*Collection entries*.

○ ○ ○ ○

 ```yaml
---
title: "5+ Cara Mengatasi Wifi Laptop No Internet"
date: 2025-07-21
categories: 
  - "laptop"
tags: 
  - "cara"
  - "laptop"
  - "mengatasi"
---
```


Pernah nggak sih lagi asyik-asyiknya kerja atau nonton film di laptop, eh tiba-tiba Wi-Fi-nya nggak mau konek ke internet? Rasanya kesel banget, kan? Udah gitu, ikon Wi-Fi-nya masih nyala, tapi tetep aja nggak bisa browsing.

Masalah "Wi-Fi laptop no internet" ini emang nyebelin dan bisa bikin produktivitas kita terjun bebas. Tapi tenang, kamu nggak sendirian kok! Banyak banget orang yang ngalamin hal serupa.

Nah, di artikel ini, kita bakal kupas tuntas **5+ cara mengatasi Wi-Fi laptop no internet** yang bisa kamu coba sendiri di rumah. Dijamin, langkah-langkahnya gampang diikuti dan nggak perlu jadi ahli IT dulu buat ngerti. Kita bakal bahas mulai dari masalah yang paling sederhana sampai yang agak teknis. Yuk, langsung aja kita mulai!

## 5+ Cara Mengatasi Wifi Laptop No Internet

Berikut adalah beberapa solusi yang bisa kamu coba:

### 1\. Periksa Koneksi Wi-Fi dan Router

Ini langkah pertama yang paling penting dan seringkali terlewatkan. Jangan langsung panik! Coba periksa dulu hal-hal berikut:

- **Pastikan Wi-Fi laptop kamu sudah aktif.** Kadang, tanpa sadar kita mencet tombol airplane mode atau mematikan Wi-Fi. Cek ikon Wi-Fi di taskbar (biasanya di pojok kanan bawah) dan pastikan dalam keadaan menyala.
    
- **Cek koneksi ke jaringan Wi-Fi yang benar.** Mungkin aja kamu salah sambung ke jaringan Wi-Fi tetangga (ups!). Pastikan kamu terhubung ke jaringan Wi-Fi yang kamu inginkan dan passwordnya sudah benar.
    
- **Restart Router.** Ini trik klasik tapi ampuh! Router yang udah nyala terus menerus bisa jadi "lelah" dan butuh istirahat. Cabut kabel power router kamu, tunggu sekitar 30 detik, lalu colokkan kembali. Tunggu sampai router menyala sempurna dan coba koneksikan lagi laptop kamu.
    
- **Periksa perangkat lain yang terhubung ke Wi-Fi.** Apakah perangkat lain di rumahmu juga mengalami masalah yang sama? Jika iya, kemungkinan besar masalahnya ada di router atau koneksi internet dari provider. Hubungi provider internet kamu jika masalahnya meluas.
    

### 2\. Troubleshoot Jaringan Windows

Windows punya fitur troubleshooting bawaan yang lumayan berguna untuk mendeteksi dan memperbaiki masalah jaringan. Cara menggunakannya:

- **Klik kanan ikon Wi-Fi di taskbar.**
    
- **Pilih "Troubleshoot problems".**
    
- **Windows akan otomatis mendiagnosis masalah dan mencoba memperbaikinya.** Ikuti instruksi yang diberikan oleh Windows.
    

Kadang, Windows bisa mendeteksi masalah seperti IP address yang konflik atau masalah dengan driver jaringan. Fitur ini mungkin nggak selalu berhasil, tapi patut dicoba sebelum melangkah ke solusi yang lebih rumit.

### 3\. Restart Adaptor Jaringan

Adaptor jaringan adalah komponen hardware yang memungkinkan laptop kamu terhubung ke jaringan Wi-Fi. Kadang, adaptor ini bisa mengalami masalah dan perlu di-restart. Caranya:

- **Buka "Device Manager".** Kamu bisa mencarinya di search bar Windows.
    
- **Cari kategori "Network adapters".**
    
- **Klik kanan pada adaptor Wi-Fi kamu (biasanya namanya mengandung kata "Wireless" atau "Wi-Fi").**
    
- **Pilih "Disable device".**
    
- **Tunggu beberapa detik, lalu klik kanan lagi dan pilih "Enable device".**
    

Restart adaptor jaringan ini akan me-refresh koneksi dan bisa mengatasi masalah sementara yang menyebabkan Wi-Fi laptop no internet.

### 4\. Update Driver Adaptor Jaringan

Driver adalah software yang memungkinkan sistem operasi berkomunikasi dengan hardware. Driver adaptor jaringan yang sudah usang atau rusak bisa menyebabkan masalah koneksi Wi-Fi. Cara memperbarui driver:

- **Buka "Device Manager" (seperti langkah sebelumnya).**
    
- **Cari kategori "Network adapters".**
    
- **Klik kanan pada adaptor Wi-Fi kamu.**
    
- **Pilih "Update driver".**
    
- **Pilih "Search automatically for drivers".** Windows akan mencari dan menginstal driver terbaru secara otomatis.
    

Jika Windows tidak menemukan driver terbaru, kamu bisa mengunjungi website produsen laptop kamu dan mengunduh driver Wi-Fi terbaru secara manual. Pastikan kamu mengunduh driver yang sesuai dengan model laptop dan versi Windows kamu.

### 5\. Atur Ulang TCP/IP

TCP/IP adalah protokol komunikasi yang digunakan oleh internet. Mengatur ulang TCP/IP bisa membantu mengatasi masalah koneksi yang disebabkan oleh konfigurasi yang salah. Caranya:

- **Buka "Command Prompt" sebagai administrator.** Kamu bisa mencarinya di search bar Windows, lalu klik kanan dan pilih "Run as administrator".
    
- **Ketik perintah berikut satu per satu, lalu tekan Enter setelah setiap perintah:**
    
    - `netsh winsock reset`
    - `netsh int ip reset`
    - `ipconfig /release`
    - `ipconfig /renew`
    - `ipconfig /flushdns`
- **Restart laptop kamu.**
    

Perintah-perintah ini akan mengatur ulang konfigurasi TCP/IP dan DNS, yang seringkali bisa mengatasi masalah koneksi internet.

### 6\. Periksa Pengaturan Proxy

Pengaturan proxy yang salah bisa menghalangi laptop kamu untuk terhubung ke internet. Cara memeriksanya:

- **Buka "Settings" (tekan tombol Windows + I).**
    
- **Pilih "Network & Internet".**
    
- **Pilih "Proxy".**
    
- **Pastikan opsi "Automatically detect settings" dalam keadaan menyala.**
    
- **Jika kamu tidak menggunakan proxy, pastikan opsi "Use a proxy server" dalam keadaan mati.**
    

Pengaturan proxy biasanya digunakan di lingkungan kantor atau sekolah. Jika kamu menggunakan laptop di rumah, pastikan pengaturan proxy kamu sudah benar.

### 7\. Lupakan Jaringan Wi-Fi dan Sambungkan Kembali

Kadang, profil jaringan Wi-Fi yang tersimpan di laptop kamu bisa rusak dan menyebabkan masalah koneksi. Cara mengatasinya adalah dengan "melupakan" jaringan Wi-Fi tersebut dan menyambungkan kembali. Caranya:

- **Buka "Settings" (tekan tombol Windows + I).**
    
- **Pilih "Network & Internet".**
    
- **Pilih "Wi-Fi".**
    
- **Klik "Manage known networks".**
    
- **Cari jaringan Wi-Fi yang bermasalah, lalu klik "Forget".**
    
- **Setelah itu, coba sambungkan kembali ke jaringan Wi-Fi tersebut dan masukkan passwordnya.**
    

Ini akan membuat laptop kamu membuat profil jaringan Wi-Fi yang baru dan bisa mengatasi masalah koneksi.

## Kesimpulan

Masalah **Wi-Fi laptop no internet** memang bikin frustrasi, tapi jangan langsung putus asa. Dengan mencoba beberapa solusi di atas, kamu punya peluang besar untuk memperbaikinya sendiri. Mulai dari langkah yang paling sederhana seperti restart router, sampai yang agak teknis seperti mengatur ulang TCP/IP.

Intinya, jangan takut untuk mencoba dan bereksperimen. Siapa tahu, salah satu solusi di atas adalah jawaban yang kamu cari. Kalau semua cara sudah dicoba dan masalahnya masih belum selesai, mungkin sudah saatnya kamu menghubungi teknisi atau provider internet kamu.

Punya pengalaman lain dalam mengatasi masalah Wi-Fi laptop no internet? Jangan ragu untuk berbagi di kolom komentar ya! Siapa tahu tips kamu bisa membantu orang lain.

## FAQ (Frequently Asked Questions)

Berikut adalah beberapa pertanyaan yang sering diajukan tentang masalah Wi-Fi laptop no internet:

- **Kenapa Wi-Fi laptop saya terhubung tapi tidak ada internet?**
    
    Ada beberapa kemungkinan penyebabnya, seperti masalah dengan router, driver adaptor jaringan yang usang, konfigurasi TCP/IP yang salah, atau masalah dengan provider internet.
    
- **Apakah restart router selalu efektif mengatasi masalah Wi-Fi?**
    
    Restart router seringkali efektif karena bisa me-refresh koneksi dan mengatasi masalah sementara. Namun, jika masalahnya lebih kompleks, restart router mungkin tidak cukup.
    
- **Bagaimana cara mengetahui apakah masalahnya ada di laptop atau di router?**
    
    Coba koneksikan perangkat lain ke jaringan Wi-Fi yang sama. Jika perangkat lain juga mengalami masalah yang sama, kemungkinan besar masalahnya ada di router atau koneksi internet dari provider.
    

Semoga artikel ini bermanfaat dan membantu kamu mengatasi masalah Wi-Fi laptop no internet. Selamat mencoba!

○ ○ ○ ○

*Directions*.
Whenever a line above has the word "menyebabkan" in it, copy that line.

*Output of the exercise*.
Restart adaptor jaringan ini akan me-refresh koneksi dan bisa mengatasi masalah sementara yang menyebabkan Wi-Fi laptop no internet.
Driver adalah software yang memungkinkan sistem operasi berkomunikasi dengan hardware. Driver adaptor jaringan yang sudah usang atau rusak bisa menyebabkan masalah koneksi Wi-Fi. Cara memperbarui driver:
Kadang, profil jaringan Wi-Fi yang tersimpan di laptop kamu bisa rusak dan menyebabkan masalah koneksi. Cara mengatasinya adalah dengan "melupakan" jaringan Wi-Fi tersebut dan menyambungkan kembali. Caranya:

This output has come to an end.